The recent events in the Arab world and Iran have led many in the West to urge President Barack Obama to take a stronger stance against human right abuses in Iran. The Obama administration should resist this temptation, as doing so would only serve to weaken Iran's domestic opposition. As the popular uprisings in the Middle East have demonstrated, revolutions are most successful when they are organic.
The voices calling on the Obama administration to give greater attention to human rights abuses in Iran have been forceful and diverse. A Washington Post editorial from last month, for instance, told the administration to "bet on a renewed popular uprising in Iran" and advocated increasing U.S. aid to Iranian dissent groups. Then, after the European Union placed sanctions on 32 Iranian officials for human rights abuses, a bipartisan group of U.S. senators sent a letter to Secretary of State Hillary Clinton urging her to "designate President [Mahmoud] Ahmadinejad as an Iranian human rights abuser" and to enact sanctions against other Iranian officials. More proactively, two prominent think tanks have formed a joint task force to generate recommendations for how the United States can place democracy and human rights at the forefront of its Iran policy.
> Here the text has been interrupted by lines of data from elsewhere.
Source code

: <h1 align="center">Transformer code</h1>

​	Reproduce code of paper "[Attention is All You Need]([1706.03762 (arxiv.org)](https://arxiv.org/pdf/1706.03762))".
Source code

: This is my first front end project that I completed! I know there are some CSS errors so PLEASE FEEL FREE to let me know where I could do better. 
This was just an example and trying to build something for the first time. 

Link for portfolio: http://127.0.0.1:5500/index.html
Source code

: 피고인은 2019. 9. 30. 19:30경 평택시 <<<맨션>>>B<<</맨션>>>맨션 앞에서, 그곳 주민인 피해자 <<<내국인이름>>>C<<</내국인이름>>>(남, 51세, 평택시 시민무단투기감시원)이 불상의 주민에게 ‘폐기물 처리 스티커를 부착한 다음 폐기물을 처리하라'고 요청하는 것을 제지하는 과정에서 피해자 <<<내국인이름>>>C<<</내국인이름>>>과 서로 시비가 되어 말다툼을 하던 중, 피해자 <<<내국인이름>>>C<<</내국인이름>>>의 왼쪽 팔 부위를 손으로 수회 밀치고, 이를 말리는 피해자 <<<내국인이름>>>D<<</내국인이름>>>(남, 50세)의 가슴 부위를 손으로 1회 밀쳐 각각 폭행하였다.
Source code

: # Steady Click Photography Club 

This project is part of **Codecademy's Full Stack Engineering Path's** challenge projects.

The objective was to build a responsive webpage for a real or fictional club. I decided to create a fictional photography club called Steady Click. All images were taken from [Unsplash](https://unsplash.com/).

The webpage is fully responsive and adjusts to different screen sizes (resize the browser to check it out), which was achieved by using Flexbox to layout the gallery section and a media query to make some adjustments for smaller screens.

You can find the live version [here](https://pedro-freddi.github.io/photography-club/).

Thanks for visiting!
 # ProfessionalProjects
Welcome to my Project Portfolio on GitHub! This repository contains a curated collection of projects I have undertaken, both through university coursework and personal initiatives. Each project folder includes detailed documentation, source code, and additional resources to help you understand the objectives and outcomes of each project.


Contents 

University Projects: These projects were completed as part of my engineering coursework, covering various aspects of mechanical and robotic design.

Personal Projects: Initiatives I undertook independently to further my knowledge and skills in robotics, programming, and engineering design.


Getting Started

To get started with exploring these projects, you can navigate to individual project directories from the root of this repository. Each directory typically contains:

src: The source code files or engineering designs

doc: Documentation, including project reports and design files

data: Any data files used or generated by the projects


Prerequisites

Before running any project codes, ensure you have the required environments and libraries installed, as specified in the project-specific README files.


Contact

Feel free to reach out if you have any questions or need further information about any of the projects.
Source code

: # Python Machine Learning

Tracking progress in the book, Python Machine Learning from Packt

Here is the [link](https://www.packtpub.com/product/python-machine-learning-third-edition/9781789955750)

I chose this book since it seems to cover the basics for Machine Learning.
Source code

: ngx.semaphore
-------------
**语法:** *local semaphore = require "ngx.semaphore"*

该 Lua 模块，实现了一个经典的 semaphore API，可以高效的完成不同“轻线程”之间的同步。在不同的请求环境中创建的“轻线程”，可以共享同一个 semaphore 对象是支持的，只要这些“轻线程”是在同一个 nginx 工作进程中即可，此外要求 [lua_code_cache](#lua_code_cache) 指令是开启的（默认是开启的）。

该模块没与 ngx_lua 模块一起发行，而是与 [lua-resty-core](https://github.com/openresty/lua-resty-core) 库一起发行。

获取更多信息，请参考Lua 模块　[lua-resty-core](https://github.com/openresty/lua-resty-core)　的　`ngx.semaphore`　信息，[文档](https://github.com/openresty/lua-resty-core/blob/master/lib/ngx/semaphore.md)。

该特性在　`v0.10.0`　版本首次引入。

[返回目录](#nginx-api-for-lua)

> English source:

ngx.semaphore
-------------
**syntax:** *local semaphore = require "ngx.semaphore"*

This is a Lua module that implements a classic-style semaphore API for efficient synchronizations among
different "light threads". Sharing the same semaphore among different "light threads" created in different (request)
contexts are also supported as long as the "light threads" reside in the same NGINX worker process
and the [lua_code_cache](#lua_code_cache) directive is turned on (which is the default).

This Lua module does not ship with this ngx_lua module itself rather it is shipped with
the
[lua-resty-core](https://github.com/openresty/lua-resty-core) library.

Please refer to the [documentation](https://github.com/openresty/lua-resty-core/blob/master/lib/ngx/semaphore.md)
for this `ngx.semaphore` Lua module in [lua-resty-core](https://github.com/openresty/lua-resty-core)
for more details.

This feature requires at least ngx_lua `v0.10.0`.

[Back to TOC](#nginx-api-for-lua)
These arguments, however well-intentioned, are misguided. The Iranian government's violent repression of dissidents certainly stands in direct contrast to democratic values as well as to the professed values of the Islamic Republic itself. But putting overt pressure on the Iranian government for its human rights abuses risks alienating the domestic opposition from the Iranian population and would almost certainly unify an increasingly fractured Iranian leadership.